The answer must consist of every line from the data that holds the string "setImmediate".

*** Opening of Input ***

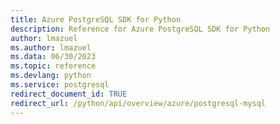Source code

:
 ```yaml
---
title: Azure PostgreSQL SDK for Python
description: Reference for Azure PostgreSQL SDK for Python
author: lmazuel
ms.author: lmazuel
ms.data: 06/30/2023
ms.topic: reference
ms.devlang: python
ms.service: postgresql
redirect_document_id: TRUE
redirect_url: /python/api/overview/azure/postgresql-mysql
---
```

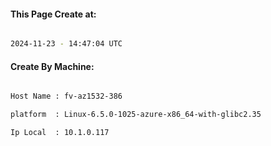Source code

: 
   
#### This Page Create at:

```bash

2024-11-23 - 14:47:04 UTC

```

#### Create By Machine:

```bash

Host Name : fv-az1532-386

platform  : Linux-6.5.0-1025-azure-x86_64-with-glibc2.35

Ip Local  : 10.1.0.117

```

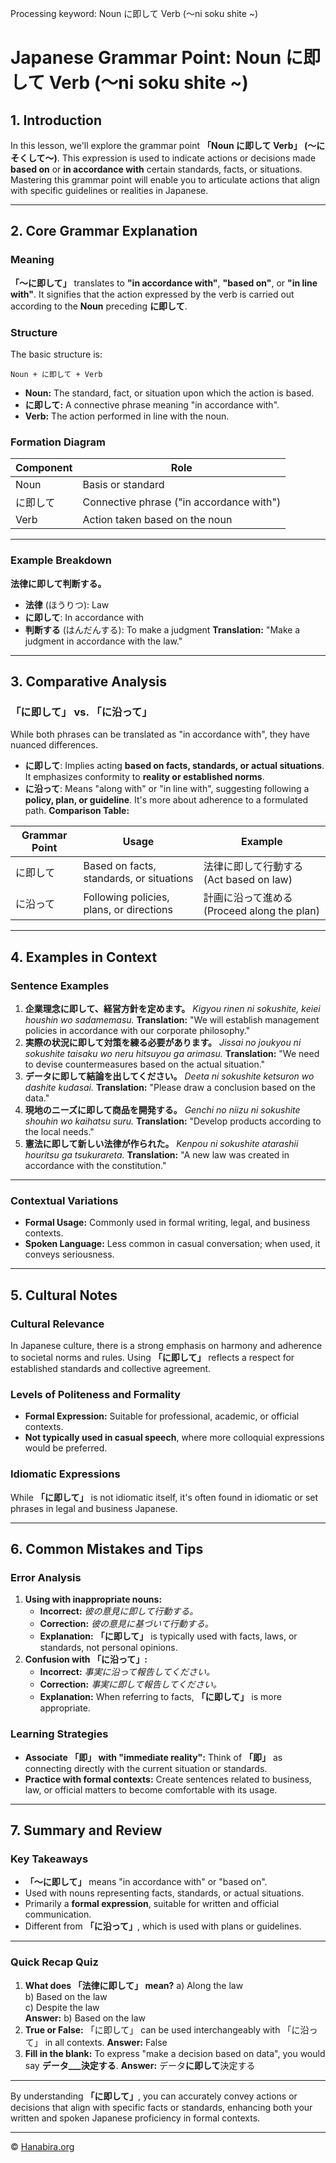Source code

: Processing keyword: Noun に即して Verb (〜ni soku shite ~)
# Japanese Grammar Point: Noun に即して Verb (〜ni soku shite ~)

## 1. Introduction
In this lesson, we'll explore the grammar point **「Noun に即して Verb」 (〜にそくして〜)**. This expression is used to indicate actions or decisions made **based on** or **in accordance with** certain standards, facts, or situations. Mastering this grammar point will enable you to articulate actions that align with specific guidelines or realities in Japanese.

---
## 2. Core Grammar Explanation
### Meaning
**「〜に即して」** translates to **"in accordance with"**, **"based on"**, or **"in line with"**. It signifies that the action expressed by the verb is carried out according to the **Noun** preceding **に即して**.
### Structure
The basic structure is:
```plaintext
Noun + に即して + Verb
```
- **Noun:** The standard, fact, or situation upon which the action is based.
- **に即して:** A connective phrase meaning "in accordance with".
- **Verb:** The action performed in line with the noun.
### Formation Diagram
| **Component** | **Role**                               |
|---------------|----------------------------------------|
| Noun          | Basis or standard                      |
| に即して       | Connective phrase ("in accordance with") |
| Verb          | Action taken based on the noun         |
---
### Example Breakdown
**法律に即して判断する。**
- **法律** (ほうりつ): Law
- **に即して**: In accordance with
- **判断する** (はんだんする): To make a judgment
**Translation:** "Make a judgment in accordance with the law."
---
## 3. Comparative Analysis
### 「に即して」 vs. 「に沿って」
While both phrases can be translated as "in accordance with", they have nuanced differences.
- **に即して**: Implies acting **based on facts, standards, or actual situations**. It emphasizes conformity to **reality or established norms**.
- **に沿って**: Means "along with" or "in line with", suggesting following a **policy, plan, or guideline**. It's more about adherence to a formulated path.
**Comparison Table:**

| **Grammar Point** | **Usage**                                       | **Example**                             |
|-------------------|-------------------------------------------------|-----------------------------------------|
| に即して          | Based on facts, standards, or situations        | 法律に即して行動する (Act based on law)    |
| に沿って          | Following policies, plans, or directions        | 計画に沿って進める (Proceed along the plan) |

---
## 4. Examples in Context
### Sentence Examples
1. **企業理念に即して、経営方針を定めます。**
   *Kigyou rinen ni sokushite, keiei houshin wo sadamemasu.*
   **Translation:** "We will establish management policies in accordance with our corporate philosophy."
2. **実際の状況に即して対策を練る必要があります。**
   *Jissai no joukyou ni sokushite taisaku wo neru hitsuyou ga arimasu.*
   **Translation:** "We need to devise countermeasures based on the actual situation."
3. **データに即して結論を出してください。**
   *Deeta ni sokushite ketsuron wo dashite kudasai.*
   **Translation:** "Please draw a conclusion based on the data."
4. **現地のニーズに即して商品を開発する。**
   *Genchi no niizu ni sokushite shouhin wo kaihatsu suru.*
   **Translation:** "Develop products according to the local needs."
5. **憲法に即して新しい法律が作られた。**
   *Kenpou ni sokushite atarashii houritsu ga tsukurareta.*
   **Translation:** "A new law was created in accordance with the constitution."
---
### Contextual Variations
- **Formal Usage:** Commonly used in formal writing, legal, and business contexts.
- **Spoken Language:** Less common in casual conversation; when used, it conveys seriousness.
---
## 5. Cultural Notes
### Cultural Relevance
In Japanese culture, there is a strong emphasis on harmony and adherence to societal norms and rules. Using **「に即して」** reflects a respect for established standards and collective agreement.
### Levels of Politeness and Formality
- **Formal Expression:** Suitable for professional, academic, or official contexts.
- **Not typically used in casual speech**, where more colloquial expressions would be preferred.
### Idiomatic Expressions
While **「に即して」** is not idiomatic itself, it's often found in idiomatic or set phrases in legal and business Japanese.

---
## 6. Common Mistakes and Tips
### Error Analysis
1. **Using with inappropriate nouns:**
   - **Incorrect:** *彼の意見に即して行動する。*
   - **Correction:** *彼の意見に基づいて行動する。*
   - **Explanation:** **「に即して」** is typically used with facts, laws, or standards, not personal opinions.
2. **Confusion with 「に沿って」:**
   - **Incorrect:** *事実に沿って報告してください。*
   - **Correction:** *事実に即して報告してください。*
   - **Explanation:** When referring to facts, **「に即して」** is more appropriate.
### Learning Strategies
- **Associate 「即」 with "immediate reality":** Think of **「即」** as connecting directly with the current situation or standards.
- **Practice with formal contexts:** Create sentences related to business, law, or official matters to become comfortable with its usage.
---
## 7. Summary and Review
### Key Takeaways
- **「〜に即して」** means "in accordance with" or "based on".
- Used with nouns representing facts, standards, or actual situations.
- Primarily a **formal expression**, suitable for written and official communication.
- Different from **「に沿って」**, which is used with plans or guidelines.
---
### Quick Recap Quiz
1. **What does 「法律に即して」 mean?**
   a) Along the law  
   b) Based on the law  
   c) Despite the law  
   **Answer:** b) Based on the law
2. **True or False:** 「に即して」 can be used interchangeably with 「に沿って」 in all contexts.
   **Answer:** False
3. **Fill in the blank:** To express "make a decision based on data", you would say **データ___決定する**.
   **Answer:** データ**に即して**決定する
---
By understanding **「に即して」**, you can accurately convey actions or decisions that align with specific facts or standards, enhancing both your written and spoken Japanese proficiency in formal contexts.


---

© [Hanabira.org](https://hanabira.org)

*** Close of Input ***
*** Opening of Input ***

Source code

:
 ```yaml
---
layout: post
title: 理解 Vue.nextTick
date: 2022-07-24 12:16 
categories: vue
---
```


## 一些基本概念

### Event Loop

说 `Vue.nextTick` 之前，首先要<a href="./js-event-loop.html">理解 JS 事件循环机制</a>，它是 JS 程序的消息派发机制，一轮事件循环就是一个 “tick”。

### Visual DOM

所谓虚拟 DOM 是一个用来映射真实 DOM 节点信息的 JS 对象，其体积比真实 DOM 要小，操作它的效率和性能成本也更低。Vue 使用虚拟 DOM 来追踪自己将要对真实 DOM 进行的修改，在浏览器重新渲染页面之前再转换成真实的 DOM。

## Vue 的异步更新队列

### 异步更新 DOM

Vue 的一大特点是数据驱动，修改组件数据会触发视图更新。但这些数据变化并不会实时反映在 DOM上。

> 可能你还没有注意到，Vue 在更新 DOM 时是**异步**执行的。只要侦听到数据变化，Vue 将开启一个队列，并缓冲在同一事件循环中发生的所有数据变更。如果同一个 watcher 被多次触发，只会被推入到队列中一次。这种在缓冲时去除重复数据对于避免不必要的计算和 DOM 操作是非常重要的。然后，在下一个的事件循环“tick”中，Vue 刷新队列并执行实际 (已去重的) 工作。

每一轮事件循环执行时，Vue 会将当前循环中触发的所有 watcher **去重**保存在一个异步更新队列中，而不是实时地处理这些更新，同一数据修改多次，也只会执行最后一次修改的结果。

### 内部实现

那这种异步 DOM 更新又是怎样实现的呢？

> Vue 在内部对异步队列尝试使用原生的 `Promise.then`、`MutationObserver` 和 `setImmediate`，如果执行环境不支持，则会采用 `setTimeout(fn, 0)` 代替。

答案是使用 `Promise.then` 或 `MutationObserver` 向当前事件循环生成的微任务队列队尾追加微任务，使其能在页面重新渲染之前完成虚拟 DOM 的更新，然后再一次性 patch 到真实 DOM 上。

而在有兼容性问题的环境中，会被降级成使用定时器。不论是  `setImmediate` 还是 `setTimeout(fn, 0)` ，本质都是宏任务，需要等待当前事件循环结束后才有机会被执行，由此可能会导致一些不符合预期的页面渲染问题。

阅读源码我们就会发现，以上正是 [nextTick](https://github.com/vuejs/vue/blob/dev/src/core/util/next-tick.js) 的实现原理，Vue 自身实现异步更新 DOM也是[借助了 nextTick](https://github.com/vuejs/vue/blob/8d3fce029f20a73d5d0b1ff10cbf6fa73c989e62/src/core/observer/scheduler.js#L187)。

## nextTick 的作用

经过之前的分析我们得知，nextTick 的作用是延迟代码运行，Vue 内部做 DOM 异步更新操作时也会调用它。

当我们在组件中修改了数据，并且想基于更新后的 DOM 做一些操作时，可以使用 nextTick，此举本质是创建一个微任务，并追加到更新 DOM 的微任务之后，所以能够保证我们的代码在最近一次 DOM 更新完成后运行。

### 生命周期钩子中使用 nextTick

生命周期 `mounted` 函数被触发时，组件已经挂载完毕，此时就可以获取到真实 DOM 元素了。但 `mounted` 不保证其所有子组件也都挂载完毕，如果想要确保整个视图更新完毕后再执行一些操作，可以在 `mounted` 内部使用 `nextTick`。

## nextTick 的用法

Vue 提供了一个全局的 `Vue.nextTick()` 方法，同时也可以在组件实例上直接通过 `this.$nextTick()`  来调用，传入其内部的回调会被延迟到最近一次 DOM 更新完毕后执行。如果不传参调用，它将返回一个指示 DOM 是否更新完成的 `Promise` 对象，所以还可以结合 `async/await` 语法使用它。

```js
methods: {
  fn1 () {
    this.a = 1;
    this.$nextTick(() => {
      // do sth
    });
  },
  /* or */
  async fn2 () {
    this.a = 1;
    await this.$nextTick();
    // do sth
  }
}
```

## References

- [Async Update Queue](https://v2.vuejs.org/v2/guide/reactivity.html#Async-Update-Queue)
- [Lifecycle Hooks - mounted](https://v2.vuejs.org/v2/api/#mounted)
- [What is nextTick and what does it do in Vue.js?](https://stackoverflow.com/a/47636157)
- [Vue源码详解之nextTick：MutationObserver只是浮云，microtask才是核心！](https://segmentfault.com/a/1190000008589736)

*** Close of Input ***

Task solution
> Vue 在内部对异步队列尝试使用原生的 `Promise.then`、`MutationObserver` 和 `setImmediate`，如果执行环境不支持，则会采用 `setTimeout(fn, 0)` 代替。
而在有兼容性问题的环境中，会被降级成使用定时器。不论是  `setImmediate` 还是 `setTimeout(fn, 0)` ，本质都是宏任务，需要等待当前事件循环结束后才有机会被执行，由此可能会导致一些不符合预期的页面渲染问题。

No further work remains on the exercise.